OHIBERRITZE Tradition et création au Pays Basque

[Musique]

En langue basque, ohi introduit l’idée d’un mouvement perpétuel, berritze implique une renaissance. Ohiberritze, c’est une renaissance permanente. Les pastorales des hautes vallées pyrénéennes de la Soule, enracinées là depuis des siècles, sont des représentations théâtrales en langue basque. C’est un rituel d’une beauté hiératique, né de la confrontation entre mondes divin, satanique et humain, rythmé par la frappe des makilas. Chaque année, un village se mobilise pour cette création ; en 2016, Tardets-Sorholus, au sud de la Soule. Cette pastorale raconte la vie de Jean Pitrau (1929-1975), figure charismatique du village et l’un des pères du syndicalisme agricole européen. Une heure d’extraits de Jean Pitrau Pastorala ouvre ce concert-spectacle en quatre parties.
En deuxième partie, Maurice Ravel : le Trio Dali interprète ce Trio construit sur un rythme de zortziko, emblème d’une musique basque dont Ravel, enfant de Ciboure et bascophone par sa mère, s’inspira souvent.
Suivent des extraits de l’opéra en cours d’écriture de Ramon Lazkano : Ravel (Scènes).
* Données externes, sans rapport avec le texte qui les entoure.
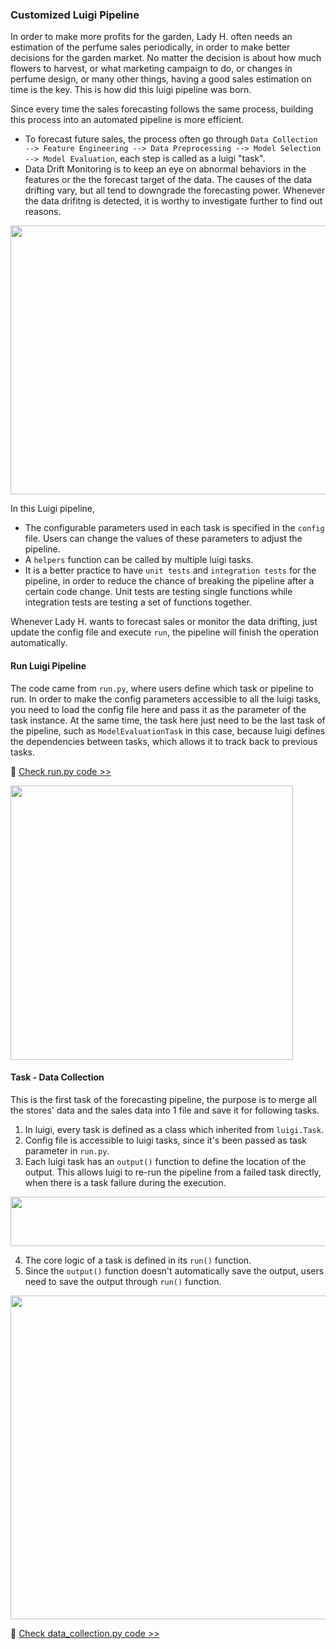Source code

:### Customized Luigi Pipeline

In order to make more profits for the garden, Lady H. often needs an estimation of the perfume sales periodically, in order to make better decisions for the garden market. No matter the decision is about how much flowers to harvest, or what marketing campaign to do, or changes in perfume design, or many other things, having a good sales estimation on time is the key. This is how did this luigi pipeline was born.

Since every time the sales forecasting follows the same process, building this process into an automated pipeline is more efficient.

* To forecast future sales, the process often go through `Data Collection --> Feature Engineering --> Data Preprocessing --> Model Selection --> Model Evaluation`, each step is called as a luigi "task".
* Data Drift Monitoring is to keep an eye on abnormal behaviors in the features or the the forecast target of the data. The causes of the data drifting vary, but all tend to downgrade the forecasting power. Whenever the data drifitng is detected, it is worthy to investigate further to find out reasons.

<p align="center">
<img src="https://github.com/lady-h-world/My_Garden/blob/main/images/Garden_Market_images/customized_pipeline/luigi_pipeline.png" width="520" height="430" />
</p>

In this Luigi pipeline, 

* The configurable parameters used in each task is specified in the `config` file. Users can change the values of these parameters to adjust the pipeline.
* A `helpers` function can be called by multiple luigi tasks.
* It is a better practice to have `unit tests` and `integration tests` for the pipeline, in order to reduce the chance of breaking the pipeline after a certain code change. Unit tests are testing single functions while integration tests are testing a set of functions together.

Whenever Lady H. wants to forecast sales or monitor the data drifting, just update the config file and execute `run`, the pipeline will finish the operation automatically.

#### Run Luigi Pipeline

The code came from `run.py`, where users define which task or pipeline to run. In order to make the config parameters accessible to all the luigi tasks, you need to load the config file here and pass it as the parameter of the task instance. At the same time, the task here just need to be the last task of the pipeline, such as `ModelEvaluationTask` in this case, because luigi defines the dependencies between tasks, which allows it to track back to previous tasks.

🌻 [Check run.py code >>][1]

<p align="left">
<img src="https://github.com/lady-h-world/My_Garden/blob/main/images/Garden_Market_images/customized_pipeline/code_luigi_run.png" width="452" height="439" />
</p>


#### Task - Data Collection

This is the first task of the forecasting pipeline, the purpose is to merge all the stores' data and the sales data into 1 file and save it for following tasks.

1. In luigi, every task is defined as a class which inherited from `luigi.Task`.
2. Config file is accessible to luigi tasks, since it's been passed as task parameter in `run.py`.
3. Each luigi task has an `output()` function to define the location of the output. This allows luigi to re-run the pipeline from a failed task directly, when there is a task failure during the execution.

<p align="left">
<img src="https://github.com/lady-h-world/My_Garden/blob/main/images/Garden_Market_images/notes/luigi_skip_output.png" width="766" height="79" />
</p>

4. The core logic of a task is defined in its `run()` function.
5. Since the `output()` function doesn't automatically save the output, users need to save the output through `run()` function.

<p align="left">
<img src="https://github.com/lady-h-world/My_Garden/blob/main/images/Garden_Market_images/customized_pipeline/code_luigi_data_collection.png" width="827" height="518" />
</p>

🌻 [Check data_collection.py code >>][2]


[1]:https://github.com/lady-h-world/My_Garden/blob/main/code/garden_market/luigi_pipeline/run.py
[2]:https://github.com/lady-h-world/My_Garden/blob/main/code/garden_market/luigi_pipeline/data_collection.py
Cet opéra repose sur le roman éponyme dans lequel « Jean Echenoz raconte, avec une grande économie de mots et en accélérant le temps, les dix dernières années de la vie de Maurice Ravel, la terrible progression de l’aphasie jusqu’à la perte de l’identité » (Ramon Lazkano).
C’est un court récit écrit et dit par Titika Rekalt dans la langue souletine qui introduit la brève séquence finale des jeunes danseurs et des chanteuses. Tous ensemble, ces jeunes artistes réinventent ces gestes de toujours qui fabriquent la tradition vivante d’aujourd’hui, Ohiberritze.